My research interests lie at the nexus of political institutions and behavior, with a focus on developing contexts and an expertise in Latin America. Specifically, I am interested in how context influences citizens’ political attitudes and participation, and the consequences of these cross-level relationships for democratic development. My forthcoming book with Oxford University Press, Protest State: The Rise of Everyday Contention in Latin America, asks why mass protest has become a normal, almost routine component of the participatory “repertoire” in certain democratic systems, but not others. Drawing on cross-national surveys from Latin America and a subnational analysis of Argentina, I argue that this often-sharp variation is the result of key differences in political institutions and trends in citizen engagement across and within developing democracies.
My second book, with co-author Jonathan Hiskey (Vanderbilt University), is entitled Erosion from Within: How Dominant-Party Enclaves Undermine Democracy in Latin America. This book builds on previously published research in Electoral Studies, and seeks to understand how subnational regime “unevenness” shapes political behavior in emerging democracies. Through a comparative analysis of the provinces and states of Argentina and Mexico, we find distinctive patterns of political attitudes and participation between citizens living in “dominant-party enclaves”—reminiscent of the subnational authoritarian regimes of the U.S. South decades ago—and those living in competitive multiparty systems.
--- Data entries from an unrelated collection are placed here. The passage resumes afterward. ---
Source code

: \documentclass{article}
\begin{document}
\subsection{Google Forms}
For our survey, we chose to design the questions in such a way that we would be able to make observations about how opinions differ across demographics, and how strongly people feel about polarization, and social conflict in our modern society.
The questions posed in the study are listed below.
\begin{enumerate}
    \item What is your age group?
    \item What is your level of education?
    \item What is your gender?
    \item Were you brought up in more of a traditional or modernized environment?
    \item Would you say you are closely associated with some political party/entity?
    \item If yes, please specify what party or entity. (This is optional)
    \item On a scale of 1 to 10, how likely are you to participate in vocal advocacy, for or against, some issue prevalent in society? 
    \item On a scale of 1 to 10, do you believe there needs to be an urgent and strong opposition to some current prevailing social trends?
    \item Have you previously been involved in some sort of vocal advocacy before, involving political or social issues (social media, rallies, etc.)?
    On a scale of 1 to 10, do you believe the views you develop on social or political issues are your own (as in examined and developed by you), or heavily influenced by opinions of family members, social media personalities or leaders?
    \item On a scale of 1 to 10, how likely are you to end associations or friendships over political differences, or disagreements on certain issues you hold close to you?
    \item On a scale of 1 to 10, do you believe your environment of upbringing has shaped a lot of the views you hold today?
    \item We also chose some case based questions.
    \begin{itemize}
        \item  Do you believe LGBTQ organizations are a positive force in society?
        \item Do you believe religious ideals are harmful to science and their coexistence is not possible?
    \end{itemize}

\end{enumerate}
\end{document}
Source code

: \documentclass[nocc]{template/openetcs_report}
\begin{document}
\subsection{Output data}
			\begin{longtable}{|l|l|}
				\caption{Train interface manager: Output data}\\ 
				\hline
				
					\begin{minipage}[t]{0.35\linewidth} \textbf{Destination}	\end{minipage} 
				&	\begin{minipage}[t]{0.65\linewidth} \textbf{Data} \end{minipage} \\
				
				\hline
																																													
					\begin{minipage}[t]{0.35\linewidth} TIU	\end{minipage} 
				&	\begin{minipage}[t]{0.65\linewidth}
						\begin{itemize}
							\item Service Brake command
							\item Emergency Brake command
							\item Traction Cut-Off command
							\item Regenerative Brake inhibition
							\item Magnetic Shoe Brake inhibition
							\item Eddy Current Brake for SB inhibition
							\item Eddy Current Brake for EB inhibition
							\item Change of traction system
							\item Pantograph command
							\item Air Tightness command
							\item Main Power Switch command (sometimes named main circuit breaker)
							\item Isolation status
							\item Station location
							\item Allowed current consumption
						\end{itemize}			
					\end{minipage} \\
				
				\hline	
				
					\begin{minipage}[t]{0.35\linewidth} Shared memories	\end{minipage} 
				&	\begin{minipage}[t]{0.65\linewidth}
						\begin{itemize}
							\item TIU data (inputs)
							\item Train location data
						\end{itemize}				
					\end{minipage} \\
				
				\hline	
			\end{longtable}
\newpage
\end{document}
By fostering a political culture characterized by tepid support for democracy, limited electoral accountability, and participation repertoires oriented toward maintaining the status quo, dominant-party enclaves can erode democracy at the national level.
In addition to my book projects, I am also involved in ongoing research on topics that include clientelism’s link to protest behavior, targeting strategies for political parties engaged in vote buying, and the pivotal role that poor public service provision plays in inciting grassroots mobilization efforts, drawing on recent events in countries like Brazil and Venezuela. My paper with Ryan Carlin (Georgia State University) on clientelistic vote buying and democratic attitudes was published in the Journal of Politics in 2015, and we currently have another piece under review that introduces a theory of voter retaliation in response to clientelistic rewards targeting, arguing and demonstrating empirically that individuals with democratic attitudes often punish vote trafficking parties by supporting rival candidates or casting invalid ballots.
Below are links to some of the papers I have published and the abstracts. I hope you find these to be useful to your own research.
Abstract: Why has protest participation seemingly exploded across much of Latin America in recent years? How do individual- and country level characteristics interact to explain the rise of contentious politics in countries like Argentina, Brazil, and Venezuela? I contend that the recent wave of protests in Latin America is the result of trends in community engagement and institutional development across the region’s young
democracies. Specifically, I argue that low-quality institutions in democratic regimes push an increasingly large number of civically active Latin Americans toward more radical modes of political participation, as governments’ abilities to deliver on citizens’ expectations fail to match the capacity for mobilization of active democrats. Drawing on cross-national surveys of Latin America, I test this argument, finding that an interactive
relationship between community engagement and ineffective political institutions helps explain the recent spike in protest activity in certain cases and the vast differences in protest participation observed throughout the region.
Abstract: Who do parties target for clientelistic vote buying? Existing research looks almost exclusively at individuals’ socioeconomic and, especially, electoral profiles—which parties and candidates they support, professed ideological leanings, past voting turnout, and choice. We argue party brokers also consider democratic attitudinal profiles. Specifically, they are more likely to avoid full-fledged democrats and target citizens who are ambivalent to or reject core democratic principles. We test this proposition with the 2010 Argentina AmericasBarometer. To address selection bias on observables and unobservables, respectively, we preprocess the data with entropy balancing and employ instrumental variables regression. Results from both strategies are consistent with the notion that democrats are less likely votebuying targets than their less democratic counterparts. Effect sizes are on par with or exceed other theoretical variables, and the results are robust to a variety of checks and specifications.
Abstract: The confluence of Latin America’s volatile economic development patterns and transition to democracy has given rise to a proliferation of work on the national-level political causes and consequences of economic shocks and recovery rates. We explore the subnational electoral determinants of crisis recovery through analysis of growth rates in Mexico’s thirty-one states and Argentina’s twenty-three provinces following their economic declines of 2000–2002. Consistent with a theory that views intra-national variations in democracy as critical to understanding broader development patterns, we find that subnational electoral “regimes” significantly affect provincial recovery rates. Provinces that have an established electoral legitimacy prior to the onset of an economic shock, and those in which the governor enjoyed a substantial margin of victory, had significantly stronger recovery rates than those provinces stuck in a subnational regime transition with a sitting executive who lacked any claim to an electoral mandate.